AIM OF THE TASK: The answer must be every line of the records below that contains the word "wait", copied out.

Saved data entries:
· · · · · · ·
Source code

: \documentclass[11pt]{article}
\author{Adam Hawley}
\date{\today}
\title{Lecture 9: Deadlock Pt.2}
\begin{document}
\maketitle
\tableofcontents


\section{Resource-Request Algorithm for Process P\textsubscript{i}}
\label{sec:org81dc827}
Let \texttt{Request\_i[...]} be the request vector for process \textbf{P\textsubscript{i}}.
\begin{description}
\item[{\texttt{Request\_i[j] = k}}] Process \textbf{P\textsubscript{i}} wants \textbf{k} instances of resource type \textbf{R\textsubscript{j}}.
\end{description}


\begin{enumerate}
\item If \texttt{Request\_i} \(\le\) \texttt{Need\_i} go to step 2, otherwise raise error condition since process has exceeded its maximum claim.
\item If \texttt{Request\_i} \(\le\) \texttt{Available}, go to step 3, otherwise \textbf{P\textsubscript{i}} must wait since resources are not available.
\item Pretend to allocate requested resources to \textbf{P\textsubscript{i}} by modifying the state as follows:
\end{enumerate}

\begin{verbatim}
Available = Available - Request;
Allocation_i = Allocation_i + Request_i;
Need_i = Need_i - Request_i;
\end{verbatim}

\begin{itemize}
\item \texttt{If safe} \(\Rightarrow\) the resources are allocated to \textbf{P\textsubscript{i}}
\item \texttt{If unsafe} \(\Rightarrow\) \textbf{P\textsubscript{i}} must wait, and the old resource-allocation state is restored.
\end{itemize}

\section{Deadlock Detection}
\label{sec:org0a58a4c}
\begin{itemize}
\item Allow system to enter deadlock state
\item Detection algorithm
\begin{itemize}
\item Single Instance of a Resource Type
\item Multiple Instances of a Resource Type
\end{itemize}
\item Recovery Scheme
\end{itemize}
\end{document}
· · · · · · ·
EXPECTED ANSWER:
\item If \texttt{Request\_i} \(\le\) \texttt{Available}, go to step 3, otherwise \textbf{P\textsubscript{i}} must wait since resources are not available.
\item \texttt{If unsafe} \(\Rightarrow\) \textbf{P\textsubscript{i}} must wait, and the old resource-allocation state is restored.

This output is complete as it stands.